Language of document : ECLI:EU:C:2018:82

Affaire C518/15

Ville de Nivelles

contre

Rudy Matzak

(demande de décision préjudicielle, introduite par la cour du travail de Bruxelles)

« Renvoi préjudiciel – Directive 2003/88/CE – Protection de la sécurité et de la santé des travailleurs – Aménagement du temps de travail – Article 2 – Notions de “temps de travail” et de “période de repos” – Article 17 – Dérogations – Sapeurs‑pompiers – Temps de garde – Gardes à domicile »

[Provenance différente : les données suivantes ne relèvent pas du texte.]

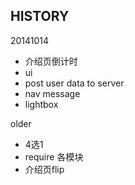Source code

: HISTORY  
-------
20141014  
* 介绍页倒计时  
* ui  
* post user data to server  
* nav message  
* lightbox  

older  
* 4选1  
* require 各模块  
* 介绍页flip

Sommaire – Arrêt de la Cour (cinquième chambre) du 21 février 2018

1.        Politique sociale – Protection de la sécurité et de la santé des travailleurs – Directive 2003/88 concernant certains aspects de l’aménagement du temps de travail – Notion de travailleur – Sapeur-pompier volontaire intégré dans le service public d’incendie – Inclusion – Conditions – Vérification par la juridiction nationale

(Directive du Parlement européen et du Conseil 2003/88)

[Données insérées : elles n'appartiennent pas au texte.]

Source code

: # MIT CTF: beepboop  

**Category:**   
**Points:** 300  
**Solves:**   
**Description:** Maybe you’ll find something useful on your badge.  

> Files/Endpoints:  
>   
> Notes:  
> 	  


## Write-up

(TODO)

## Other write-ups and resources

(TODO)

2.        Politique sociale – Protection de la sécurité et de la santé des travailleurs – Directive 2003/88 concernant certains aspects de l’aménagement du temps de travail – Dérogations – Sapeurs-pompiers recrutés par les services publics d’incendie – Impossibilité pour les États membres de déroger aux définitions des notions de « temps de travail » et de « période de repos »

[Directive du Parlement européen et du Conseil 2003/88, art. 2 et 17, § 3, c), iii)]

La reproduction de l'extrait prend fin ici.